According to the SECP, group insurance is already legally mandatory under Section 10(B) of the West Pakistan Industrial & Commercial Employment Standing Order Ordinance, 1968, but a significant part of the labor force remains uninsured. This is because their employers do not procure group insurance for their employees. As a result the families of such uninsured employees remain financially vulnerable to death or disability of their bread earner. After the devolution of powers under the 18th amendment to the Constitution of Pakistan, labor laws have been made a provincial subject.
Considering the erosion in purchasing power caused by inflation over the periods from 2001-2015, the sum covers specified for the workers in various statutes are not adequate. The minimum sum cover was last notified by the federal government in 2001 through the Labor Laws (Amendment) Ordinance, 2001, according to which, the amount stands at Rs 200,000. Accordingly, the minimum sum cover amount has been revised in 2013 by the governments of Punjab and Khyber Pakhtunkhwa to Rs 400,000 and Rs 300,000 respectively, but this too is not adequate, as aforesaid, the SECP said.
It is also noted that the applicability of the Standing Order Ordinance, 1968 triggers where the minimum number of employees in an industrial establishment is 50 and that of in a commercial establishment is 20. Further, the provision of group insurance is required for only permanent employees. The contractual and temporary workers have been excluded from the scope of the compulsory group life insurance. Furthermore, it has also been found out the provisions of Section 10-B (4) of the Standing Orders Ordinance, 1968 make the overall implementation of Section 10-B(1),(2) and (3) as ineffective by requiring the employer to pay the prescribed benefits against death and injury to the heir of the workman if insurance has not been procured by the employer.

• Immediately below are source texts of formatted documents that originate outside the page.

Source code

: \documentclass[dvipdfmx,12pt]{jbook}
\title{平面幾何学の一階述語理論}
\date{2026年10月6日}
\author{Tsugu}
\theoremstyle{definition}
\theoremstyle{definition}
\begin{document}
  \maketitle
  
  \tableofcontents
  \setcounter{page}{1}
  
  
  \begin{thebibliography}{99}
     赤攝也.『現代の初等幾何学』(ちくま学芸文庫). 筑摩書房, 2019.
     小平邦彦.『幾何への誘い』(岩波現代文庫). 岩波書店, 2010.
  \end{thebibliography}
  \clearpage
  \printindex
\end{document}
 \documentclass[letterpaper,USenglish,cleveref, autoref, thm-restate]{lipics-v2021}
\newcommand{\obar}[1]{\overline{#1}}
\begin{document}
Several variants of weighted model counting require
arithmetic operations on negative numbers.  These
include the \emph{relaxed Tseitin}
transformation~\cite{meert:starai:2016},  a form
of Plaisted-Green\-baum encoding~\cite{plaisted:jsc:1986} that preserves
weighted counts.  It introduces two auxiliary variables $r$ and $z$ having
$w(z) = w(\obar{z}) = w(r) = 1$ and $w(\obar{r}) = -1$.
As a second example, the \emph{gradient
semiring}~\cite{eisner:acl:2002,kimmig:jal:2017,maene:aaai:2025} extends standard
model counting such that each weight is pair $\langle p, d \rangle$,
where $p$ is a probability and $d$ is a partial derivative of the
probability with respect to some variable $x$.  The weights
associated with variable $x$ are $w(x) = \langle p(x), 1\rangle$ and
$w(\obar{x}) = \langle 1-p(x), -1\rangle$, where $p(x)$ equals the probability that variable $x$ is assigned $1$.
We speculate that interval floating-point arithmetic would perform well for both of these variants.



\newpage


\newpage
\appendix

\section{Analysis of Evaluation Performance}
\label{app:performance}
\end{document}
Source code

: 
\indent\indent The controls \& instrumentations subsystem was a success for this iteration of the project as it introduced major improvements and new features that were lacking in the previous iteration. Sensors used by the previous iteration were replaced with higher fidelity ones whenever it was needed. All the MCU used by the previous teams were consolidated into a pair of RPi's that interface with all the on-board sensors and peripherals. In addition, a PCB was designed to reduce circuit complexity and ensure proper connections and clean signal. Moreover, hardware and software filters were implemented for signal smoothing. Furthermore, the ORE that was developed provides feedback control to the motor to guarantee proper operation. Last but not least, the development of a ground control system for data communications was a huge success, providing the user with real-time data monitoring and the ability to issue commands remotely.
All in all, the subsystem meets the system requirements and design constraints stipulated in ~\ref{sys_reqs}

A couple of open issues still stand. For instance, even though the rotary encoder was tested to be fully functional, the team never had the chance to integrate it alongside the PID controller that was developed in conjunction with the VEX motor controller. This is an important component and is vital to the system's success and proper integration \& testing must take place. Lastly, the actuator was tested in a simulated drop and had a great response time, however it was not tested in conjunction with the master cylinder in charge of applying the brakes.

The penalty for non-complying with the provisions of the Standing Orders Ordinance, 1968 is contained in Section 7 thereof; however, the same with passage of time has become very meager and does not essentially pose any financial threat on the employers non-complying with it. The amendments are being proposed in the West Pakistan Industrial & Commercial Employment Standing Order Ordinance, 1968 and the provincial Workers Compensation Act with following objectives.

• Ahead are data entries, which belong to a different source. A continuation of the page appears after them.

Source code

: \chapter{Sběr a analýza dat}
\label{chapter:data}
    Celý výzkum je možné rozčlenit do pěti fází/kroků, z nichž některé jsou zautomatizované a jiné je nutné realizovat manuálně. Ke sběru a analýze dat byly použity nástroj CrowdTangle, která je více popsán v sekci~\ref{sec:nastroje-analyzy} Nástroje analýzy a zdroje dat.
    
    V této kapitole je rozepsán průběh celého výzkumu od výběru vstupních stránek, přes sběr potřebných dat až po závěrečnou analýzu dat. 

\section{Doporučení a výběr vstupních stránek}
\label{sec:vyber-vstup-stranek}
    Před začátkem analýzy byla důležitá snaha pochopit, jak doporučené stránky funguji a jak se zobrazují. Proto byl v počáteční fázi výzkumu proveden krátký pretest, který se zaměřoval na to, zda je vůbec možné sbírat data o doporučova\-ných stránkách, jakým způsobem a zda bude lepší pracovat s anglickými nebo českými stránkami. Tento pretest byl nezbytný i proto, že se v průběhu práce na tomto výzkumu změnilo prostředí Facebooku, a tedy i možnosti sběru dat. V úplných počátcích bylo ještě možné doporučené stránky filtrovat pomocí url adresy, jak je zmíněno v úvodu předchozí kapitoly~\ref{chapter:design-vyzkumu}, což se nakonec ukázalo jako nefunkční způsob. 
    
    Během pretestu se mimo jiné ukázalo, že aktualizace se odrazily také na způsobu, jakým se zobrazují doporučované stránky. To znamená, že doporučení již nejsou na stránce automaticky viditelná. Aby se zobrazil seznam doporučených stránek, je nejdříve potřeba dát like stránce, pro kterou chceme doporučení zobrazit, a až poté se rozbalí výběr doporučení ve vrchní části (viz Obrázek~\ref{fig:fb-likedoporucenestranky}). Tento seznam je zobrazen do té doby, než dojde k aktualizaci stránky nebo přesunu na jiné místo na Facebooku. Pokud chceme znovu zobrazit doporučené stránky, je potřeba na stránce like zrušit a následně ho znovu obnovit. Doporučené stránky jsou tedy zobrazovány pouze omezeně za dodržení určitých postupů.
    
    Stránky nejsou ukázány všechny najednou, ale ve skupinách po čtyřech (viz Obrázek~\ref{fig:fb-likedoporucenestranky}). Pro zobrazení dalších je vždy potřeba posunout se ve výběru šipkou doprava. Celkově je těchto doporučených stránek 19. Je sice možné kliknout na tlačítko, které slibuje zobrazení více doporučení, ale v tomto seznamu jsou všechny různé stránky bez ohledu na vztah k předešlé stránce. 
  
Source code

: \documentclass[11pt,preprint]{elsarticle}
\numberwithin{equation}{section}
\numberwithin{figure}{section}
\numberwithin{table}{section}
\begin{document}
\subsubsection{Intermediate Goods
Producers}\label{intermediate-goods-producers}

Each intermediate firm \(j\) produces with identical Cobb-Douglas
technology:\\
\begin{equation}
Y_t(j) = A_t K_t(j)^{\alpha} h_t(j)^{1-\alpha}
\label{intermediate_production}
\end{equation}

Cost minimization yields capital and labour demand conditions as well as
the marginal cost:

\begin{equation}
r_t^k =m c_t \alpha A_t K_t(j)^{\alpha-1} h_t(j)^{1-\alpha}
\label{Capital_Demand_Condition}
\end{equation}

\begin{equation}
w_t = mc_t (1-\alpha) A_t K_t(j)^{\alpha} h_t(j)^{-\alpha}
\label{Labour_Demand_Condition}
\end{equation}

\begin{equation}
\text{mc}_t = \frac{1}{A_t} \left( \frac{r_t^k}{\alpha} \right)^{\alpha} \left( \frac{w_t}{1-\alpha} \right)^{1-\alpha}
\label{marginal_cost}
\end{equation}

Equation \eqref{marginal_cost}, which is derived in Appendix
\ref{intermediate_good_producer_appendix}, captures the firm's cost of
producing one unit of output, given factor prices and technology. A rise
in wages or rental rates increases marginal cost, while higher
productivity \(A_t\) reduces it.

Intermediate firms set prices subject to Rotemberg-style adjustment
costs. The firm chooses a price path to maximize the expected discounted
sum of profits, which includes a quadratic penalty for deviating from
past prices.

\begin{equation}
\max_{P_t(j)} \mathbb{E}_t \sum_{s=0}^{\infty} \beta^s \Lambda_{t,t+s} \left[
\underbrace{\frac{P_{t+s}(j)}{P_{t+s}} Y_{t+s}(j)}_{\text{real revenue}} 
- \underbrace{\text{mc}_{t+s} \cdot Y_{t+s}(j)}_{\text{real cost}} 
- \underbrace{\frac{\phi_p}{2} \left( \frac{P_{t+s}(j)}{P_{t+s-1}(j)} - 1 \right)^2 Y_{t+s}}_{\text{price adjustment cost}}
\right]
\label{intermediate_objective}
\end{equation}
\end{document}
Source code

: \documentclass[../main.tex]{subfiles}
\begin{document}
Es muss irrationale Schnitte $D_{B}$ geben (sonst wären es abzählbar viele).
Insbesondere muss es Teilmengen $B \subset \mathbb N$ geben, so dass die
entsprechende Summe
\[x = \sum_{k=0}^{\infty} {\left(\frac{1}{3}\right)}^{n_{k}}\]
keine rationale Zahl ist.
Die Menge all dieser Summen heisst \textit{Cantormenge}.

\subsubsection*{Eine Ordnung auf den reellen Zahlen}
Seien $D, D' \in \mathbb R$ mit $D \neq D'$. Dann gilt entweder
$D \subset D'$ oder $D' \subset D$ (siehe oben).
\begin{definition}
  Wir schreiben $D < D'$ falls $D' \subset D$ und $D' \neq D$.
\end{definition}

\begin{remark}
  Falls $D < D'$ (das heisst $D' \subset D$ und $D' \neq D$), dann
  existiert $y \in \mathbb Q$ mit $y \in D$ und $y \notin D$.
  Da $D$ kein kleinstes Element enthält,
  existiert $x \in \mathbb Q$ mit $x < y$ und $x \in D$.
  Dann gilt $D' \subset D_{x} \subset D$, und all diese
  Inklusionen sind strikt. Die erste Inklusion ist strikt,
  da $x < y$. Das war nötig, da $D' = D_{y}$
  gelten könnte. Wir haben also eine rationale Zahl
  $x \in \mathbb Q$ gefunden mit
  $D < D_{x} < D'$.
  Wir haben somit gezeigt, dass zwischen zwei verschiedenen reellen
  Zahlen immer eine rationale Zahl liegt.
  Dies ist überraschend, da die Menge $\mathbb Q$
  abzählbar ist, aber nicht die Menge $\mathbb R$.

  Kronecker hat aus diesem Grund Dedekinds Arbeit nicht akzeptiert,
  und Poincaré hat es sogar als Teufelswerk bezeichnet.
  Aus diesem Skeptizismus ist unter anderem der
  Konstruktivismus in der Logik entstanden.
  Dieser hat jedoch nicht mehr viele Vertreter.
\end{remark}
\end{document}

To bring the applicability of compulsory group insurance equal to the general applicability of the Standing Order Ordinance, 1968 by changing the minimum number of employees working in industrial establishments from 50 to 20. To enhance, the scope of applicability of compulsory group insurance, by including contractual and temporary workers as well. This will help in discouraging the practice by private employers of not providing group insurance to contractual and temporary workers, the SECP said.

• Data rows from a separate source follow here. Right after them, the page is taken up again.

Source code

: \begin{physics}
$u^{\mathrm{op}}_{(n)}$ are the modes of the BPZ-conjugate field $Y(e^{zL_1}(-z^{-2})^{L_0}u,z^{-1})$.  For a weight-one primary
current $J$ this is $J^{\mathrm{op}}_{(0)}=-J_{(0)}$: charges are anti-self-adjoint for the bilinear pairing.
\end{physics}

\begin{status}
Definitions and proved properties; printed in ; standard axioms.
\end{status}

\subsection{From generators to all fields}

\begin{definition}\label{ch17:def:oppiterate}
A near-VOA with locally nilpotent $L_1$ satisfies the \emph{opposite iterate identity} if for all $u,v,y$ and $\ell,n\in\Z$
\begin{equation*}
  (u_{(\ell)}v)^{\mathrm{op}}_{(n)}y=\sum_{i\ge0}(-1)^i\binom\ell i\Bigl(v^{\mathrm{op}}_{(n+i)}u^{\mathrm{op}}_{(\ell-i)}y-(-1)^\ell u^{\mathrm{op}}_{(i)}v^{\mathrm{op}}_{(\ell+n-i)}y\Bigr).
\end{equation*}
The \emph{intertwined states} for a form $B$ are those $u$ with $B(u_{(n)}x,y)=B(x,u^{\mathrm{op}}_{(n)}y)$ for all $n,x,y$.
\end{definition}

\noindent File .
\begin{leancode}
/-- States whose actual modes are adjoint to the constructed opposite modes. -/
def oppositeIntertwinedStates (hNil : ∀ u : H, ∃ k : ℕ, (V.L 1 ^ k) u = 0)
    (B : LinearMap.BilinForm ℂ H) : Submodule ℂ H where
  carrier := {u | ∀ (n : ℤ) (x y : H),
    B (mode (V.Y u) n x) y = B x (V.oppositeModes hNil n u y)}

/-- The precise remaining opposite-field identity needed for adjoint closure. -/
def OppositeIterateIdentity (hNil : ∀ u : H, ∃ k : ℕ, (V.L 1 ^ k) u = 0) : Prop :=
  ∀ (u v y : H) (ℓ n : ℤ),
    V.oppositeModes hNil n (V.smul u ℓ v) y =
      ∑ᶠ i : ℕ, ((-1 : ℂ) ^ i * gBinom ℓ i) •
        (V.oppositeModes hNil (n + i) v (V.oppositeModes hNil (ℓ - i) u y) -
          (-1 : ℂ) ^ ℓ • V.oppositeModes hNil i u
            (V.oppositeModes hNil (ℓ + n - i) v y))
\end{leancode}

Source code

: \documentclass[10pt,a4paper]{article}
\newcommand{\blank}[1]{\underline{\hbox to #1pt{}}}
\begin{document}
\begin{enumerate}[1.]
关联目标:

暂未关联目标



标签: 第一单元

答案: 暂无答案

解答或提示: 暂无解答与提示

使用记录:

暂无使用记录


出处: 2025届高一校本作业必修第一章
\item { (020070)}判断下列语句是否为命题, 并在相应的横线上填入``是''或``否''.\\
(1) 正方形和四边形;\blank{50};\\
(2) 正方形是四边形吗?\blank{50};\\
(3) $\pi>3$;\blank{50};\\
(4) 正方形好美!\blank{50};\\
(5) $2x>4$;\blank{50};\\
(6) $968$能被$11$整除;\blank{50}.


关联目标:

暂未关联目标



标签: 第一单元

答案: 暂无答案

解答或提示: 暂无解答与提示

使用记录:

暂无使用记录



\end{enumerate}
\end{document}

To introduce significant and dynamic penalizing provisions in their provincial Standing Order Ordinance, 1968 in order to enhance enforcement of compulsory group insurance and enhance the minimum sum cover and linking it with the minimum wages so that the value of the minimum sum covers is automatically increased with the revision in minimum wages. In respect of compulsory group life insurance, repeated reminders were sent to the Ministry of Finance for expediting the matter. A latest reminder has also been sent on September 15, 2017, the SECP added.